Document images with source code

● ● ● ● ● ● ●

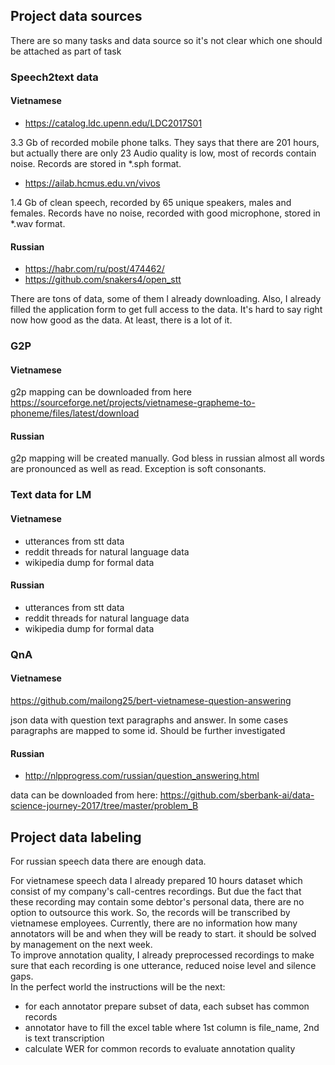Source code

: ## Project data sources

There are so many tasks and data source so it's not clear which one should be attached as part of task

### Speech2text data

#### Vietnamese

* https://catalog.ldc.upenn.edu/LDC2017S01

3.3 Gb of recorded mobile phone talks. They says that there are 201 hours, but actually there are only 23
Audio quality is low, most of records contain noise. Records are stored in *.sph format.

* https://ailab.hcmus.edu.vn/vivos

1.4 Gb of clean speech, recorded by 65 unique speakers, males and females. Records have no noise, recorded with 
good microphone, stored in *.wav format.

#### Russian

* https://habr.com/ru/post/474462/
* https://github.com/snakers4/open_stt

There are tons of data, some of them I already downloading. Also, I already filled the application form to get full
access to the data. It's hard to say right now how good as the data. At least, there is a lot of it.

### G2P

#### Vietnamese

g2p mapping can be downloaded from here
https://sourceforge.net/projects/vietnamese-grapheme-to-phoneme/files/latest/download

#### Russian

g2p mapping will be created manually. God bless in russian almost all words are pronounced as well as read. 
Exception is soft consonants.

### Text data for LM

#### Vietnamese

* utterances from stt data
* reddit threads for natural language data
* wikipedia dump for formal data

#### Russian

* utterances from stt data
* reddit threads for natural language data
* wikipedia dump for formal data

### QnA

#### Vietnamese

https://github.com/mailong25/bert-vietnamese-question-answering

json data with question text paragraphs and answer.
In some cases paragraphs are mapped to some id. Should be further investigated


#### Russian

* http://nlpprogress.com/russian/question_answering.html

data can be downloaded from here:
https://github.com/sberbank-ai/data-science-journey-2017/tree/master/problem_B


## Project data labeling

For russian speech data there are enough data. 

For vietnamese speech data I already prepared 10 hours dataset which consist of my company's call-centres recordings. 
But due the fact that these recording may contain some debtor's personal data, there are no option to outsource this work. 
So, the records will be transcribed by vietnamese employees. Currently, there are no information how many annotators 
will be and when they will be ready to start. it should be solved by management on the next week.  
To improve annotation quality, I already preprocessed recordings to make sure that each recording is one utterance,
reduced noise level and silence gaps.  
In the perfect world the instructions will be the next:
* for each annotator prepare subset of data, each subset has common records
* annotator have to fill the excel table where 1st column is file_name, 2nd is text transcription
* calculate WER for common records to evaluate annotation quality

● ● ● ● ● ● ●

Your answer must be an exact repeat of all the records, minus the pictures.

Source code

: ## Project data sources

There are so many tasks and data source so it's not clear which one should be attached as part of task

### Speech2text data

#### Vietnamese

* https://catalog.ldc.upenn.edu/LDC2017S01

3.3 Gb of recorded mobile phone talks. They says that there are 201 hours, but actually there are only 23
Audio quality is low, most of records contain noise. Records are stored in *.sph format.

* https://ailab.hcmus.edu.vn/vivos

1.4 Gb of clean speech, recorded by 65 unique speakers, males and females. Records have no noise, recorded with 
good microphone, stored in *.wav format.

#### Russian

* https://habr.com/ru/post/474462/
* https://github.com/snakers4/open_stt

There are tons of data, some of them I already downloading. Also, I already filled the application form to get full
access to the data. It's hard to say right now how good as the data. At least, there is a lot of it.

### G2P

#### Vietnamese

g2p mapping can be downloaded from here
https://sourceforge.net/projects/vietnamese-grapheme-to-phoneme/files/latest/download

#### Russian

g2p mapping will be created manually. God bless in russian almost all words are pronounced as well as read. 
Exception is soft consonants.

### Text data for LM

#### Vietnamese

* utterances from stt data
* reddit threads for natural language data
* wikipedia dump for formal data

#### Russian

* utterances from stt data
* reddit threads for natural language data
* wikipedia dump for formal data

### QnA

#### Vietnamese

https://github.com/mailong25/bert-vietnamese-question-answering

json data with question text paragraphs and answer.
In some cases paragraphs are mapped to some id. Should be further investigated


#### Russian

* http://nlpprogress.com/russian/question_answering.html

data can be downloaded from here:
https://github.com/sberbank-ai/data-science-journey-2017/tree/master/problem_B


## Project data labeling

For russian speech data there are enough data. 

For vietnamese speech data I already prepared 10 hours dataset which consist of my company's call-centres recordings. 
But due the fact that these recording may contain some debtor's personal data, there are no option to outsource this work. 
So, the records will be transcribed by vietnamese employees. Currently, there are no information how many annotators 
will be and when they will be ready to start. it should be solved by management on the next week.  
To improve annotation quality, I already preprocessed recordings to make sure that each recording is one utterance,
reduced noise level and silence gaps.  
In the perfect world the instructions will be the next:
* for each annotator prepare subset of data, each subset has common records
* annotator have to fill the excel table where 1st column is file_name, 2nd is text transcription
* calculate WER for common records to evaluate annotation quality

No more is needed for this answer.